Hey, tech enthusiasts! As we stand on the brink of 2024, the world of technology is gearing up for an explosive year. Buckle up, because were about to unveil the seven tech trends that will reshape our digital landscape and define the future.

Quantum computing is no longer a distant dream. In 2024, were witnessing the rise of quantum supremacy, where computers will solve complex problems at an unprecedented speed. Brace yourself for a new era in computational power.

Move over virtual reality; the metaverse is here! The fusion of augmented reality, virtual reality, and the internet will create immersive digital experiences. From virtual meetings to gaming, the metaverse is set to revolutionize the way we interact with the digital world.

Artificial Intelligence (AI) is becoming omnipresent, moving beyond centralized cloud systems to edge computing. Get ready for AI-driven innovations in healthcare, finance, and everyday devices, bringing intelligence to the very edge of our lives.

In 2024, sustainability takes the spotlight in the tech world. From eco-friendly gadgets to energy-efficient data centers, the industry is embracing green initiatives. Discover how technology is becoming a driving force for positive environmental change.

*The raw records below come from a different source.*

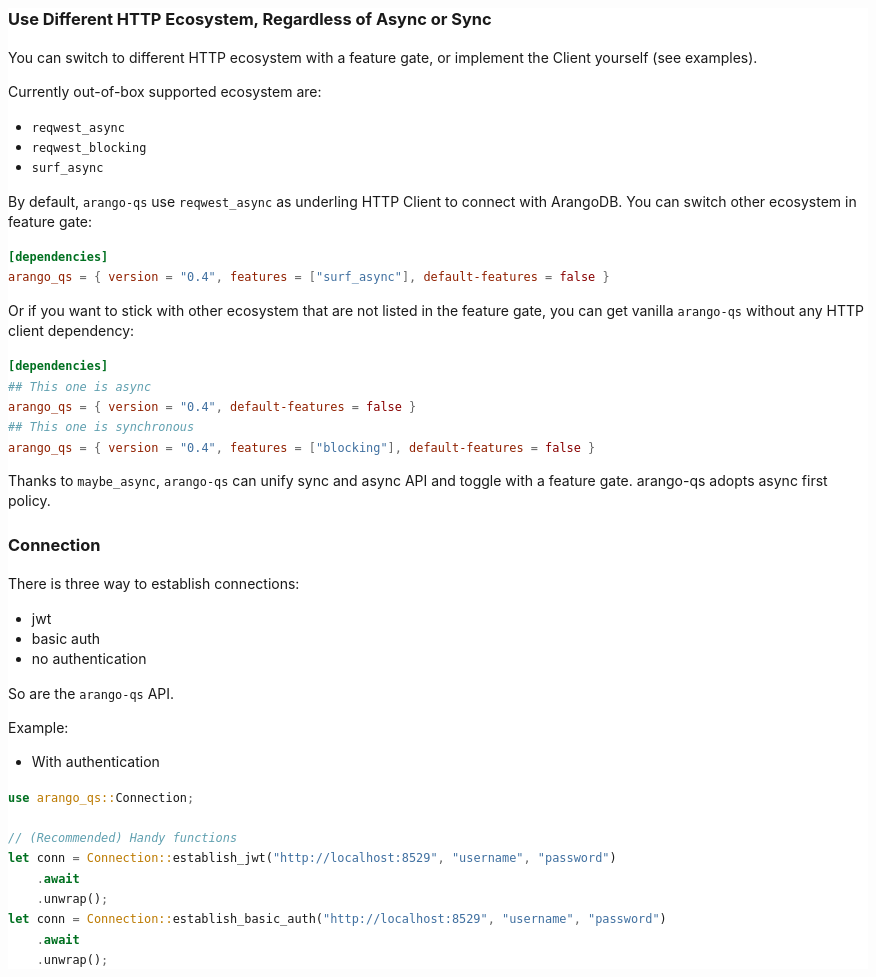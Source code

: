 ### Use Different HTTP Ecosystem, Regardless of Async or Sync

You can switch to different HTTP ecosystem with a feature gate, or implement
the Client yourself (see examples).

Currently out-of-box supported ecosystem are:
- `reqwest_async`
- `reqwest_blocking`
- `surf_async`

By default, `arango-qs` use `reqwest_async` as underling HTTP Client to
connect with ArangoDB. You can switch other ecosystem in feature gate:

```toml
[dependencies]
arango_qs = { version = "0.4", features = ["surf_async"], default-features = false }
```

Or if you want to stick with other ecosystem that are not listed in the
feature gate, you can get vanilla `arango-qs` without any HTTP client
dependency:

```toml
[dependencies]
## This one is async
arango_qs = { version = "0.4", default-features = false }
## This one is synchronous
arango_qs = { version = "0.4", features = ["blocking"], default-features = false }
```

Thanks to `maybe_async`, `arango-qs` can unify sync and async API and toggle
with a feature gate. arango-qs adopts async first policy.

### Connection

There is three way to establish connections:
- jwt
- basic auth
- no authentication

So are the `arango-qs` API.

Example:

- With authentication

```rust
use arango_qs::Connection;

// (Recommended) Handy functions
let conn = Connection::establish_jwt("http://localhost:8529", "username", "password")
    .await
    .unwrap();
let conn = Connection::establish_basic_auth("http://localhost:8529", "username", "password")
    .await
    .unwrap();
```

Fasten your seatbelts for the arrival of 7G technology. The fifth generation was just the beginning; 7G promises lightning-fast connectivity, low latency, and a seamless integration with the Internet of Things (IoT). The future of connectivity is here.

As technology advances, so do cyber threats. In 2024, artificial intelligence steps into the ring to combat cyber threats. Explore the cutting-edge AI-driven cybersecurity solutions that are keeping our digital world secure.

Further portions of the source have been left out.